Task: Transcribe the listing verbatim. Do not carry over any pictures.

Excerpted records:
-- -- --

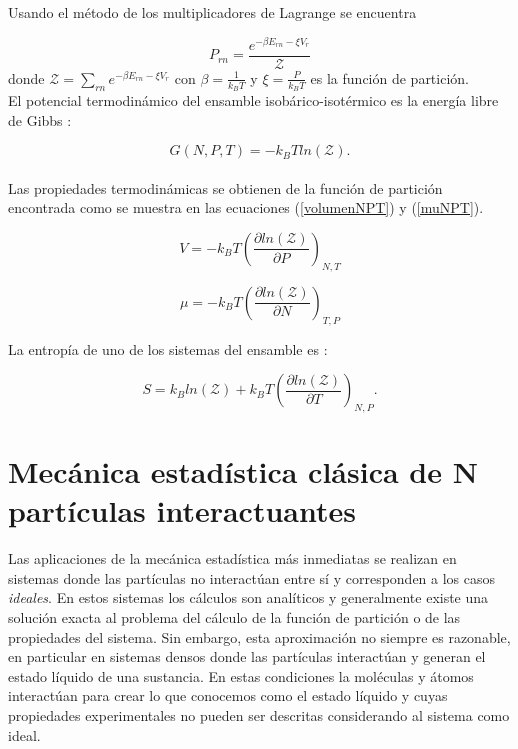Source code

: Usando el método de los multiplicadores de Lagrange se encuentra

\begin{equation} \label{probNPT}
    P_{rn} = \frac{e^{-\beta E_{rn}-\xi V_r}}{\mathcal{Z}}
\end{equation}
\noindent donde $\mathcal{Z} = \sum_{rn} e^{-\beta E_{rn}-\xi V_r}$ con $\beta=\frac{1}{k_{B}T}$ y $\xi=\frac{P}{k_{B}T}$ es la función de partición.\\

El potencial termodinámico del ensamble isobárico-isotérmico es la energía libre de Gibbs \cite{mcquarrie1976}:

\begin{equation} \label{potgibbs}
    G(N,P,T)=-k_{B}Tln(\mathcal{Z}).
\end{equation}\\

Las propiedades termodinámicas se obtienen de la función de partición encontrada como se muestra en las ecuaciones (\ref{volumenNPT}) y (\ref{muNPT}).

\begin{equation} \label{volumenNPT}
    V=-k_{B}T\left(\frac{\partial ln(\mathcal{Z})}{\partial P}\right)_{N,T}
\end{equation}

\begin{equation} \label{muNPT}
    \mu =-k_{B}T\left(\frac{\partial ln(\mathcal{Z})}{\partial N}\right)_{T,P}
\end{equation}

La entropía de uno de los sistemas del ensamble es \cite{mcquarrie1976}:

\begin{equation} \label{entrpnpt}
    S = k_{B}ln(\mathcal{Z}) + k_{B}T\left( \frac{\partial ln(\mathcal{Z})}{\partial T} \right)_{N,P}.
\end{equation}

\section{Mecánica estadística clásica de N partículas interactuantes} \label{MecClasNpart}

Las aplicaciones de la mecánica estadística más inmediatas se realizan en sistemas donde las partículas no interactúan entre sí y corresponden a los casos \textit{ideales}. En estos sistemas los cálculos son analíticos y generalmente existe una solución exacta al problema del cálculo de la función de partición o de las propiedades del sistema. Sin embargo, esta aproximación no siempre es razonable, en particular en sistemas densos donde las partículas interactúan y generan el estado líquido de una sustancia. En estas condiciones la moléculas y átomos interactúan para crear lo que conocemos como el estado líquido y cuyas propiedades experimentales no pueden ser descritas considerando al sistema como ideal.\\

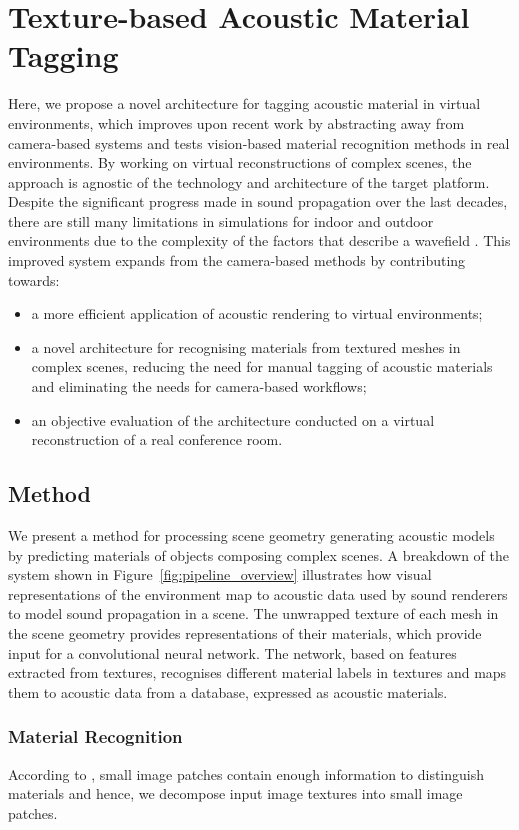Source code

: \section{Texture-based Acoustic Material Tagging}
Here, we propose a novel architecture for tagging acoustic material in virtual environments, which improves upon recent work by abstracting away from camera-based systems and tests vision-based material recognition methods in real environments. By working on virtual reconstructions of complex scenes, the approach is agnostic of the technology and architecture of the target platform. Despite the significant progress made in sound propagation over the last decades, there are still many limitations in simulations for indoor and outdoor environments due to the complexity of the factors that describe a wavefield \cite{liu2020sound}. This improved system expands from the camera-based methods by contributing towards:
\begin{itemize}
    \item a more efficient application of acoustic rendering to virtual environments;
    \item a novel architecture for recognising materials from textured meshes in complex scenes, reducing the need for manual tagging of acoustic materials and eliminating the needs for camera-based workflows; 
    \item an objective evaluation of the architecture conducted on a virtual reconstruction of a real conference room.
\end{itemize}

\subsection{Method}
We present a method for processing scene geometry generating acoustic models by predicting materials of objects composing complex scenes. A breakdown of the system shown in Figure~\ref{fig:pipeline_overview} illustrates how visual representations of the environment map to acoustic data used by sound renderers to model sound propagation in a scene. The unwrapped texture of each mesh in the scene geometry provides representations of their materials, which provide input for a convolutional neural network. The network, based on features extracted from textures, recognises different material labels in textures and maps them to acoustic data from a database, expressed as acoustic materials.

\subsubsection{Material Recognition}
According to \cite{schwartz2019recognizing}, small image patches contain enough information to distinguish materials and hence, we decompose input image textures into small image patches.
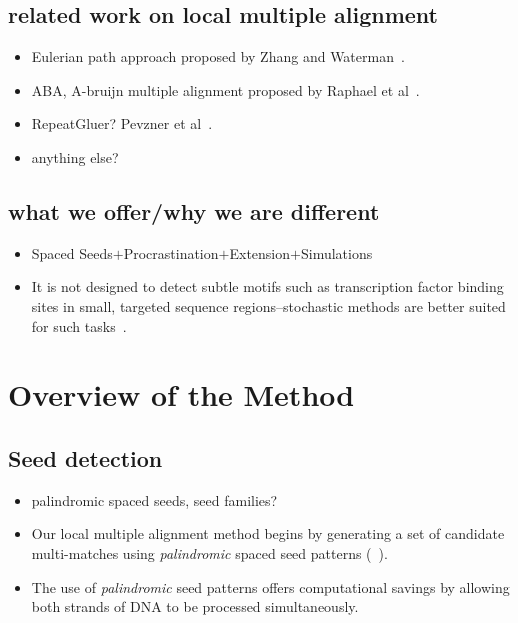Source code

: \documentclass{llncs}
\begin{document}
\subsection{related work on local multiple alignment}
\begin{itemize}

\item Eulerian path approach proposed by Zhang and Waterman~\cite{ref-related1}. 

\item ABA, A-bruijn multiple alignment proposed by Raphael et al~\cite{ref-aba}. 

\item RepeatGluer? Pevzner et al~\cite{ref-repeatgluer}. 

\item anything else?


\end{itemize}
\subsection{what we offer/why we are different}
\begin{itemize}

\item Spaced Seeds$+$Procrastination$+$Extension$+$Simulations

\item It
is not designed to detect subtle motifs such as transcription factor
binding sites in small, targeted sequence regions--stochastic
methods are better suited for such tasks~\cite{ref-PhyloGibbs}. 


\end{itemize}
\section{Overview of the Method}\label{sec:overview}

\subsection{Seed detection}
\begin{itemize}

\item palindromic spaced seeds, seed families?

\item Our local multiple alignment method begins by generating
a set of candidate multi-matches using \textit{palindromic} spaced
seed patterns (~\cite{ref-procrast}).  

\item The use of
\textit{palindromic} seed patterns offers computational savings by
allowing both strands of DNA to be processed simultaneously.

\end{itemize}
\end{document}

-- -- --

Expected answer:
Source code

: Usando el método de los multiplicadores de Lagrange se encuentra

\begin{equation} \label{probNPT}
    P_{rn} = \frac{e^{-\beta E_{rn}-\xi V_r}}{\mathcal{Z}}
\end{equation}
\noindent donde $\mathcal{Z} = \sum_{rn} e^{-\beta E_{rn}-\xi V_r}$ con $\beta=\frac{1}{k_{B}T}$ y $\xi=\frac{P}{k_{B}T}$ es la función de partición.\\

El potencial termodinámico del ensamble isobárico-isotérmico es la energía libre de Gibbs \cite{mcquarrie1976}:

\begin{equation} \label{potgibbs}
    G(N,P,T)=-k_{B}Tln(\mathcal{Z}).
\end{equation}\\

Las propiedades termodinámicas se obtienen de la función de partición encontrada como se muestra en las ecuaciones (\ref{volumenNPT}) y (\ref{muNPT}).

\begin{equation} \label{volumenNPT}
    V=-k_{B}T\left(\frac{\partial ln(\mathcal{Z})}{\partial P}\right)_{N,T}
\end{equation}

\begin{equation} \label{muNPT}
    \mu =-k_{B}T\left(\frac{\partial ln(\mathcal{Z})}{\partial N}\right)_{T,P}
\end{equation}

La entropía de uno de los sistemas del ensamble es \cite{mcquarrie1976}:

\begin{equation} \label{entrpnpt}
    S = k_{B}ln(\mathcal{Z}) + k_{B}T\left( \frac{\partial ln(\mathcal{Z})}{\partial T} \right)_{N,P}.
\end{equation}

\section{Mecánica estadística clásica de N partículas interactuantes} \label{MecClasNpart}

Las aplicaciones de la mecánica estadística más inmediatas se realizan en sistemas donde las partículas no interactúan entre sí y corresponden a los casos \textit{ideales}. En estos sistemas los cálculos son analíticos y generalmente existe una solución exacta al problema del cálculo de la función de partición o de las propiedades del sistema. Sin embargo, esta aproximación no siempre es razonable, en particular en sistemas densos donde las partículas interactúan y generan el estado líquido de una sustancia. En estas condiciones la moléculas y átomos interactúan para crear lo que conocemos como el estado líquido y cuyas propiedades experimentales no pueden ser descritas considerando al sistema como ideal.\\

Source code

: \section{Texture-based Acoustic Material Tagging}
Here, we propose a novel architecture for tagging acoustic material in virtual environments, which improves upon recent work by abstracting away from camera-based systems and tests vision-based material recognition methods in real environments. By working on virtual reconstructions of complex scenes, the approach is agnostic of the technology and architecture of the target platform. Despite the significant progress made in sound propagation over the last decades, there are still many limitations in simulations for indoor and outdoor environments due to the complexity of the factors that describe a wavefield \cite{liu2020sound}. This improved system expands from the camera-based methods by contributing towards:
\begin{itemize}
    \item a more efficient application of acoustic rendering to virtual environments;
    \item a novel architecture for recognising materials from textured meshes in complex scenes, reducing the need for manual tagging of acoustic materials and eliminating the needs for camera-based workflows; 
    \item an objective evaluation of the architecture conducted on a virtual reconstruction of a real conference room.
\end{itemize}

\subsection{Method}
We present a method for processing scene geometry generating acoustic models by predicting materials of objects composing complex scenes. A breakdown of the system shown in Figure~\ref{fig:pipeline_overview} illustrates how visual representations of the environment map to acoustic data used by sound renderers to model sound propagation in a scene. The unwrapped texture of each mesh in the scene geometry provides representations of their materials, which provide input for a convolutional neural network. The network, based on features extracted from textures, recognises different material labels in textures and maps them to acoustic data from a database, expressed as acoustic materials.

\subsubsection{Material Recognition}
According to \cite{schwartz2019recognizing}, small image patches contain enough information to distinguish materials and hence, we decompose input image textures into small image patches.
Source code

: \documentclass{llncs}
\begin{document}
\subsection{related work on local multiple alignment}
\begin{itemize}

\item Eulerian path approach proposed by Zhang and Waterman~\cite{ref-related1}. 

\item ABA, A-bruijn multiple alignment proposed by Raphael et al~\cite{ref-aba}. 

\item RepeatGluer? Pevzner et al~\cite{ref-repeatgluer}. 

\item anything else?


\end{itemize}
\subsection{what we offer/why we are different}
\begin{itemize}

\item Spaced Seeds$+$Procrastination$+$Extension$+$Simulations

\item It
is not designed to detect subtle motifs such as transcription factor
binding sites in small, targeted sequence regions--stochastic
methods are better suited for such tasks~\cite{ref-PhyloGibbs}. 


\end{itemize}
\section{Overview of the Method}\label{sec:overview}

\subsection{Seed detection}
\begin{itemize}

\item palindromic spaced seeds, seed families?

\item Our local multiple alignment method begins by generating
a set of candidate multi-matches using \textit{palindromic} spaced
seed patterns (~\cite{ref-procrast}).  

\item The use of
\textit{palindromic} seed patterns offers computational savings by
allowing both strands of DNA to be processed simultaneously.

\end{itemize}
\end{document}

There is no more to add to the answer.